FIP制度への移行は、世界に先駆けてFIT制度を導入し再生可能エネルギーの普及をすすめてきた欧州諸国を中心に、2014年頃から本格化してきている。ただ、FIP制度と一口にいっても、その実態は国ごとに異なる。対極にあるのは、市場価格に一定のプレミアムを上乗せる「全期間固定型プレミアムFIP」と、市場価格に応じてプレミアムを増減する「完全変動型プレミアムFIP」だ。

全期間固定型は、市場価格の変化がそのまま売電価格の変化になるので、事業者に市場を意識した行動をとらせやすいが、収入予測が難しいという投資上のリスクがある。完全変動型は、市場価格の変化をプレミアムの増減で吸収することで売電価格を一定に保ち、投資リスクを抑えることができるが、市場原理には適わない。

経済産業省は、日本版FIPを全期間固定型と完全変動型の中間的な制度とし、「投資インセンティブの確保」と「市場を意識した行動」の双方の効果が生じる仕組みにしていく方針だ。具体的には、市場価格に連動する「固定型プレミアムFIP」をベースにしつつ、プレミアムの額を全期間固定にするのではなく、一定期間(1ヶ月〜1年程度)ごとに見直していくというもの。これにより、市場原理を活かしつつ、ある程度の投資予見性も確保できるとしている。

<全期間固定型プレミアムFIP>

<完全変動型プレミアム>FIP

プレミアムの決め方は?

では、プレミアムの額は、どうやって決めるのか。
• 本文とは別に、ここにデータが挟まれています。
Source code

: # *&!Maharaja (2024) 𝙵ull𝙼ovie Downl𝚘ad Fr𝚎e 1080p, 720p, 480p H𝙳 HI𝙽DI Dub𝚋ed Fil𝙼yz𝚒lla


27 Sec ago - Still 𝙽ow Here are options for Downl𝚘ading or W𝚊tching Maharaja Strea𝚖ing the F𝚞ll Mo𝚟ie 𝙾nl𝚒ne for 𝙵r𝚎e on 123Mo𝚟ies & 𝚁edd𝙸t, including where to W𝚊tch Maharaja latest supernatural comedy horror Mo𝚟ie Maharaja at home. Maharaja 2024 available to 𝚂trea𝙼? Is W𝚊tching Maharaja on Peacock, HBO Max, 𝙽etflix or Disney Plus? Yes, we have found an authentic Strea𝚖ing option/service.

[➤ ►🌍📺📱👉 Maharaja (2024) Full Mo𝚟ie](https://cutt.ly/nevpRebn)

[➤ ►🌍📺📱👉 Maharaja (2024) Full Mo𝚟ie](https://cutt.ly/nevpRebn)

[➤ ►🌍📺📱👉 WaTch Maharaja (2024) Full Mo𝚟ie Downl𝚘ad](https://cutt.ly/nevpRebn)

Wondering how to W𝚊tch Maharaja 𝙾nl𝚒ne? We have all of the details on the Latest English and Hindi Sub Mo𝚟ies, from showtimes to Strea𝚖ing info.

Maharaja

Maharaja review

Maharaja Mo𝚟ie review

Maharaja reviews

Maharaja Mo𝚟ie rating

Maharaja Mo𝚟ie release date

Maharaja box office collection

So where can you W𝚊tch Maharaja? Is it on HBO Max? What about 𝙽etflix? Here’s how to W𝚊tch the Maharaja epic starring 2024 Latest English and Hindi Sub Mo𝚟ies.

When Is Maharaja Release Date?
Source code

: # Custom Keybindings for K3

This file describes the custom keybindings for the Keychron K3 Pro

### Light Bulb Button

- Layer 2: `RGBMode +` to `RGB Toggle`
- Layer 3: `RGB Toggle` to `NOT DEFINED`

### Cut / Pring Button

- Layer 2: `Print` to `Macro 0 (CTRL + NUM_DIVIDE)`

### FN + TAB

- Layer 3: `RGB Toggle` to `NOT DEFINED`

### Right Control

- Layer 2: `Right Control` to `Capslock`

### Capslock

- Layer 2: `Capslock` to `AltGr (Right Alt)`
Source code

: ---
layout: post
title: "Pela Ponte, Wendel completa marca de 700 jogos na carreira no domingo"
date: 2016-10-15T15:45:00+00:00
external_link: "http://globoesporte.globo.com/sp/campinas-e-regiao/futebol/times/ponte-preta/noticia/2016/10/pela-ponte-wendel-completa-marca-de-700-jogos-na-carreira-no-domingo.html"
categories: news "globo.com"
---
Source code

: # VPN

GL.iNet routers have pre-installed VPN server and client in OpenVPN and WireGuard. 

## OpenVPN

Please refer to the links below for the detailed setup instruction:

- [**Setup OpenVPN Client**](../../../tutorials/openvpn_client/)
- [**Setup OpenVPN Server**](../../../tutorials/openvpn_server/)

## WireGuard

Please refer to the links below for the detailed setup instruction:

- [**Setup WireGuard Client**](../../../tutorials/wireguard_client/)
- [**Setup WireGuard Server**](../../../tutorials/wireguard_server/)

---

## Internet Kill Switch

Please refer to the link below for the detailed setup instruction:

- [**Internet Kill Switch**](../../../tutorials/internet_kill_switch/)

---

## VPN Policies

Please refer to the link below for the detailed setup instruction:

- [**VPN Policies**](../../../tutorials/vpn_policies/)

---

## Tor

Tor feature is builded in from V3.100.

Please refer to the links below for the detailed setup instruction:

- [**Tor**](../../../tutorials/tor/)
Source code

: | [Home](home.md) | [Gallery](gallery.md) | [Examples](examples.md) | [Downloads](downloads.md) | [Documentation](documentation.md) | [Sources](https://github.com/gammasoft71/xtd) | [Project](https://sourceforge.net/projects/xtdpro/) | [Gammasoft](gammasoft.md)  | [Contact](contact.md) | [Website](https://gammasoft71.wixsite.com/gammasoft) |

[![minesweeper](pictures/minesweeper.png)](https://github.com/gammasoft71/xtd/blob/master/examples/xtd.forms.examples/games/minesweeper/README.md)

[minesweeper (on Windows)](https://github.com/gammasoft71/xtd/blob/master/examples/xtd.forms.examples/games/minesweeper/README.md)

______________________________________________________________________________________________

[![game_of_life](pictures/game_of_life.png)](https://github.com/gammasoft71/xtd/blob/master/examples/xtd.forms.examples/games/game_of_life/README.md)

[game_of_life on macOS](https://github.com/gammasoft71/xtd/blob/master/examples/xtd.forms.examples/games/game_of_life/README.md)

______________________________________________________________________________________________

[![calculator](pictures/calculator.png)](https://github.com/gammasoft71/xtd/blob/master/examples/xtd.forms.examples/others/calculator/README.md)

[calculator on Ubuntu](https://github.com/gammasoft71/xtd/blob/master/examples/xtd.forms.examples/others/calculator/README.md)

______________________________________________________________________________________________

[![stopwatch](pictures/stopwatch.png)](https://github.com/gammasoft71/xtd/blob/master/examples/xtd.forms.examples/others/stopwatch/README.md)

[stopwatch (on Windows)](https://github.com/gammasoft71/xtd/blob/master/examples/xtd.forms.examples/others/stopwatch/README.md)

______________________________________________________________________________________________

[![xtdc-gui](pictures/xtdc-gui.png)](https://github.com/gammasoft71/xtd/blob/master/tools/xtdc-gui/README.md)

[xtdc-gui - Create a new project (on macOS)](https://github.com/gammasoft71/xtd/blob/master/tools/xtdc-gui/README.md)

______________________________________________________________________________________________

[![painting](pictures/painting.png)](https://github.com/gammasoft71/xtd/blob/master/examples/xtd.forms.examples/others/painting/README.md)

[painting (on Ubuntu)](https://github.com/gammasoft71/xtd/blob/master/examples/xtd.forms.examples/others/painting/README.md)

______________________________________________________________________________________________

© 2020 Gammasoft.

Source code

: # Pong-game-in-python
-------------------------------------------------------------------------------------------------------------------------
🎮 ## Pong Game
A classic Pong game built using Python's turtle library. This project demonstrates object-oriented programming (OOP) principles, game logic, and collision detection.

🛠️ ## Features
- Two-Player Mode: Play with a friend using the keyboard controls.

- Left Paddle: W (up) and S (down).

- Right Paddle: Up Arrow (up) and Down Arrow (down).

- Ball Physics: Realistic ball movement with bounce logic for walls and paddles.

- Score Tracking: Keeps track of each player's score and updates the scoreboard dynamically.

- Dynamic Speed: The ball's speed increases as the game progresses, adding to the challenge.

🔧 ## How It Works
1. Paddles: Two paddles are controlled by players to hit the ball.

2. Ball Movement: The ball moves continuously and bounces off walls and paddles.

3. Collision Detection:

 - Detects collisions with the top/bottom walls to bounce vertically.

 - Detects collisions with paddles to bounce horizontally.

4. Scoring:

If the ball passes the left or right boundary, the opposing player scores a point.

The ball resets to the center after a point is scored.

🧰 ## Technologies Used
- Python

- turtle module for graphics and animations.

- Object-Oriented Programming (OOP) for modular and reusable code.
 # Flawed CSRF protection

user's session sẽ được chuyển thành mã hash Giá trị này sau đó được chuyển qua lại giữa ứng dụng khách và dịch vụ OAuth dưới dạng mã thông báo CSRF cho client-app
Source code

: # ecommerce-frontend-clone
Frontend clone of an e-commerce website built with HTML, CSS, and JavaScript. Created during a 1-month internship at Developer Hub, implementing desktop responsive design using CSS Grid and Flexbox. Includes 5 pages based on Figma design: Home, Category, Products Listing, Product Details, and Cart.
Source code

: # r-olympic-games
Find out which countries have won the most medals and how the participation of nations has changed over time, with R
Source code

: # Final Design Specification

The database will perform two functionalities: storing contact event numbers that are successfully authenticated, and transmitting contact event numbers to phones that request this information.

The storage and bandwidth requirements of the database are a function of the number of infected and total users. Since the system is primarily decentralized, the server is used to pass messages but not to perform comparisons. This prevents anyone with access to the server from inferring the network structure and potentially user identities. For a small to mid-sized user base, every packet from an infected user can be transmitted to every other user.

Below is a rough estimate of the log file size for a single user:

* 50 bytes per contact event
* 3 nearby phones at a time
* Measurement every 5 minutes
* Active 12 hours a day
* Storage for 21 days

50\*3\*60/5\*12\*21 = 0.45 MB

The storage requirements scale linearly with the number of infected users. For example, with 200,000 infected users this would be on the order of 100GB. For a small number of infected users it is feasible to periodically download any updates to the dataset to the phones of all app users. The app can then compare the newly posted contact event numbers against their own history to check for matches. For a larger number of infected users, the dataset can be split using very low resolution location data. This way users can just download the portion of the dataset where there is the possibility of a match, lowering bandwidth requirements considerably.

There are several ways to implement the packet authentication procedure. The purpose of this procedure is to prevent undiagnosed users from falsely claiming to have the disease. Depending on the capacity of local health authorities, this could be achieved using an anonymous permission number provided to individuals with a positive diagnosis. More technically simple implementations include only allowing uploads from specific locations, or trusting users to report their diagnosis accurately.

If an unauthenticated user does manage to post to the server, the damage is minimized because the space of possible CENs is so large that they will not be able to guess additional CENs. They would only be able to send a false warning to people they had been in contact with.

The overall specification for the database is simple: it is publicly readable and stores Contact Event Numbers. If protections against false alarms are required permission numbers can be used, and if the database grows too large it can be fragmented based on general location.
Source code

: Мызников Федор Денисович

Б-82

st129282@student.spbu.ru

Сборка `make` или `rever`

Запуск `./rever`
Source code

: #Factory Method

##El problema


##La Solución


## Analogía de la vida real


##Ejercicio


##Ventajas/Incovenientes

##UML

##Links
基本的には、売電収入の基準となる価格「FIP価格」をあらかじめ定め、一定期間の市場価格を平均化した「市場参照価格」との差額をもって「プレミアム」とする。日本版FIPでは、同一の市場参照価格を適用する期間をある程度短くして、見直しの機会を設けていくことになる。



FIP価格(基準価格)の決め方については、これから議論されるところだが、そこに入札をどう絡めていくかなど検討課題は多い。対象電源についても、「市場への統合による効果が期待できるもの(競争電源)を念頭に置きつつ、各電源の導入量やコスト低減等を踏まえ、調達価格等算定委員会において適用対象を決定する」としている。新制度のスタート時期も、2020年度末以降であることしか確定してはいない。いずれにしても詳細な制度設計は、まだまだこれからだ。議論のゆくえを注視していきたい。

日本版FIP制度のイメージ

<FIPの考え方>

基準価格(FIP価格):予め決定した売電収入の基準となる価格(固定)

参照価格:プレミアムを算定するために指標とする価格。一定期間の平均市場価格(一定期間内は固定。長期的には変動)

プレミアム:FIP制度において発電事業者が受領するプレミアム収入(基準価格と参照価格の差。一定期間内は固定。長期的には変動)

※基準価格が参照価格を下回った場合、プレミアムは付与されないが、更にネガティブ・プレミアムとするかは要検討。